Reputation: 42050
I am dealing with XML transformations right now. For example,
<a>
with <b>
<c x = "xxx">
with <d y="xxx">
etc.I am using standard scala.xml
RewriteRule and RuleTransformer
. I extend RewriteRule
and pass it to a RuleTransformer
instance, which applies the rule to XML.
I know there are other tools for that job: lenses
, zippers
, etc. Can they transform XMLs as I need? What are their advantages in comparison to my current approach?
Upvotes: 1
Views: 427
Reputation: 139028
First for a side note: the Scala XML scene is pretty sad. Anti-XML was promising, but is now mostly abandoned (Arktekk got it working on 2.10, but I'm not sure how active that development is).

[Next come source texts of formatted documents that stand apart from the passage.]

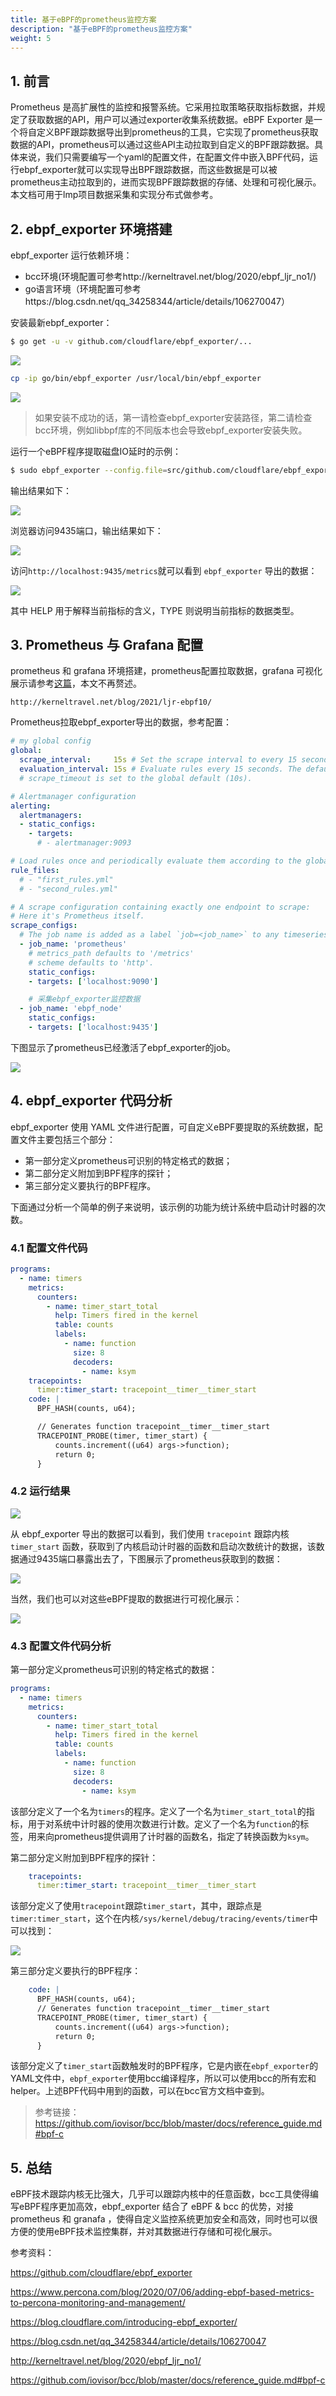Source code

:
 ```yaml
---
title: 基于eBPF的prometheus监控方案
description: "基于eBPF的prometheus监控方案"
weight: 5
---
```


## 1. 前言
Prometheus 是高扩展性的监控和报警系统。它采用拉取策略获取指标数据，并规定了获取数据的API，用户可以通过exporter收集系统数据。eBPF Exporter 是一个将自定义BPF跟踪数据导出到prometheus的工具，它实现了prometheus获取数据的API，prometheus可以通过这些API主动拉取到自定义的BPF跟踪数据。具体来说，我们只需要编写一个yaml的配置文件，在配置文件中嵌入BPF代码，运行ebpf_exporter就可以实现导出BPF跟踪数据，而这些数据是可以被prometheus主动拉取到的，进而实现BPF跟踪数据的存储、处理和可视化展示。本文档可用于lmp项目数据采集和实现分布式做参考。

## 2. ebpf_exporter 环境搭建
ebpf_exporter 运行依赖环境：

- bcc环境(环境配置可参考http://kerneltravel.net/blog/2020/ebpf_ljr_no1/) 
- go语言环境（环境配置可参考https://blog.csdn.net/qq_34258344/article/details/106270047）

安装最新ebpf_exporter：
```bash
$ go get -u -v github.com/cloudflare/ebpf_exporter/...
```
![](./imgs/1.png)

```bash
cp -ip go/bin/ebpf_exporter /usr/local/bin/ebpf_exporter
```

![](./imgs/2.png)

> 如果安装不成功的话，第一请检查ebpf_exporter安装路径，第二请检查bcc环境，例如libbpf库的不同版本也会导致ebpf_exporter安装失败。

运行一个eBPF程序提取磁盘IO延时的示例：
```bash
$ sudo ebpf_exporter --config.file=src/github.com/cloudflare/ebpf_exporter/examples/bio.yaml
```

输出结果如下：

![](./imgs/3.png)

浏览器访问9435端口，输出结果如下：

![](./imgs/4.png)

访问`http://localhost:9435/metrics`就可以看到 `ebpf_exporter` 导出的数据：

![](./imgs/5.png)

其中 HELP 用于解释当前指标的含义，TYPE 则说明当前指标的数据类型。

## 3. Prometheus 与 Grafana 配置

prometheus 和 grafana 环境搭建，prometheus配置拉取数据，grafana 可视化展示请参考[这篇](http://kerneltravel.net/blog/2021/ljr-ebpf10/)，本文不再赘述。
```
http://kerneltravel.net/blog/2021/ljr-ebpf10/
```
Prometheus拉取ebpf_exporter导出的数据，参考配置：
```yaml
# my global config
global:
  scrape_interval:     15s # Set the scrape interval to every 15 seconds. Default is every 1 minute.
  evaluation_interval: 15s # Evaluate rules every 15 seconds. The default is every 1 minute.
  # scrape_timeout is set to the global default (10s).

# Alertmanager configuration
alerting:
  alertmanagers:
  - static_configs:
    - targets:
      # - alertmanager:9093

# Load rules once and periodically evaluate them according to the global 'evaluation_interval'.
rule_files:
  # - "first_rules.yml"
  # - "second_rules.yml"

# A scrape configuration containing exactly one endpoint to scrape:
# Here it's Prometheus itself.
scrape_configs:
  # The job name is added as a label `job=<job_name>` to any timeseries scraped from this config.
  - job_name: 'prometheus'
    # metrics_path defaults to '/metrics'
    # scheme defaults to 'http'.
    static_configs:
    - targets: ['localhost:9090']

    # 采集ebpf_exporter监控数据
  - job_name: 'ebpf_node'
    static_configs:
    - targets: ['localhost:9435']   

```
下图显示了prometheus已经激活了ebpf_exporter的job。

![](./imgs/6.png)

## 4. ebpf_exporter 代码分析
ebpf_exporter 使用 YAML 文件进行配置，可自定义eBPF要提取的系统数据，配置文件主要包括三个部分：

- 第一部分定义prometheus可识别的特定格式的数据；
- 第二部分定义附加到BPF程序的探针；
- 第三部分定义要执行的BPF程序。

下面通过分析一个简单的例子来说明，该示例的功能为统计系统中启动计时器的次数。

### 4.1 配置文件代码
```yaml
programs:
  - name: timers
    metrics:
      counters:
        - name: timer_start_total
          help: Timers fired in the kernel
          table: counts
          labels:
            - name: function
              size: 8
              decoders:
                - name: ksym
    tracepoints:
      timer:timer_start: tracepoint__timer__timer_start
    code: |
      BPF_HASH(counts, u64);

      // Generates function tracepoint__timer__timer_start
      TRACEPOINT_PROBE(timer, timer_start) {
          counts.increment((u64) args->function);
          return 0;
      }

```
### 4.2 运行结果

![](./imgs/7.png)

从 ebpf_exporter 导出的数据可以看到，我们使用 `tracepoint` 跟踪内核 `timer_start` 函数，获取到了内核启动计时器的函数和启动次数统计的数据，该数据通过9435端口暴露出去了，下图展示了prometheus获取到的数据：

![](./imgs/8.png)

当然，我们也可以对这些eBPF提取的数据进行可视化展示：

![](./imgs/9.png)

### 4.3 配置文件代码分析
第一部分定义prometheus可识别的特定格式的数据：

```yaml
programs:
  - name: timers
    metrics:
      counters:
        - name: timer_start_total
          help: Timers fired in the kernel
          table: counts
          labels:
            - name: function
              size: 8
              decoders:
                - name: ksym
```

该部分定义了一个名为`timers`的程序。定义了一个名为`timer_start_total`的指标，用于对系统中计时器的使用次数进行计数。定义了一个名为`function`的标签，用来向prometheus提供调用了计时器的函数名，指定了转换函数为`ksym`。

第二部分定义附加到BPF程序的探针：

```yaml
    tracepoints:
      timer:timer_start: tracepoint__timer__timer_start
```
该部分定义了使用`tracepoint`跟踪`timer_start`，其中，跟踪点是`timer:timer_start`，这个在内核`/sys/kernel/debug/tracing/events/timer`中可以找到：

![](./imgs/10.png)

第三部分定义要执行的BPF程序：

```yaml
    code: |
      BPF_HASH(counts, u64);
      // Generates function tracepoint__timer__timer_start
      TRACEPOINT_PROBE(timer, timer_start) {
          counts.increment((u64) args->function);
          return 0;
      }
```

该部分定义了`timer_start`函数触发时的BPF程序，它是内嵌在`ebpf_exporter`的YAML文件中，`ebpf_exporter`使用bcc编译程序，所以可以使用bcc的所有宏和helper。上述BPF代码中用到的函数，可以在bcc官方文档中查到。

>参考链接：https://github.com/iovisor/bcc/blob/master/docs/reference_guide.md#bpf-c

## 5. 总结
eBPF技术跟踪内核无比强大，几乎可以跟踪内核中的任意函数，bcc工具使得编写eBPF程序更加高效，ebpf_exporter 结合了 eBPF & bcc 的优势，对接 prometheus 和 granafa ，使得自定义监控系统更加安全和高效，同时也可以很方便的使用eBPF技术监控集群，并对其数据进行存储和可视化展示。

参考资料：

https://github.com/cloudflare/ebpf_exporter

https://www.percona.com/blog/2020/07/06/adding-ebpf-based-metrics-to-percona-monitoring-and-management/

https://blog.cloudflare.com/introducing-ebpf_exporter/

https://blog.csdn.net/qq_34258344/article/details/106270047

http://kerneltravel.net/blog/2020/ebpf_ljr_no1/

https://github.com/iovisor/bcc/blob/master/docs/reference_guide.md#bpf-c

Anti-XML did have a really neat zipper implementation, though, that would allow you to write stuff like this:
import com.codecommit.antixml._
val myDoc = <foo><a/><c x="xxx"/><a bar="baz"><b/></a></foo>.convert
def replaceA(e: Elem) = (e \\ "a").map(_.copy(name = "AAA")).unselect
def replaceXxxC(e: Elem) = (e \\ "c").filter(
_.attrs.get("x").exists(_ == "xxx")
).map(_ => <d y="xxx"/>.convert).unselect
And then:
scala> println(replaceA(myDoc))
<foo><AAA/><c x="xxx"/><AAA bar="baz"><b/></AAA></foo>
scala> println(replaceXxxC(myDoc))
<foo><a/><d y="xxx"/><a bar="baz"><b/></a></foo>
The basic idea is that you use selectors like \\
to navigate into the XML, make "changes" locally with map
, etc., and then back out of the zipper with unselect
. This is the key benefit of using zippers (or lenses) for XML transformation—you get very imperative-like syntax for editing (it looks more or less just like navigation plus local changes) but also all the benefits of immutability.
Scales XML also lets you do this kind of thing, but it's quite a bit more complex.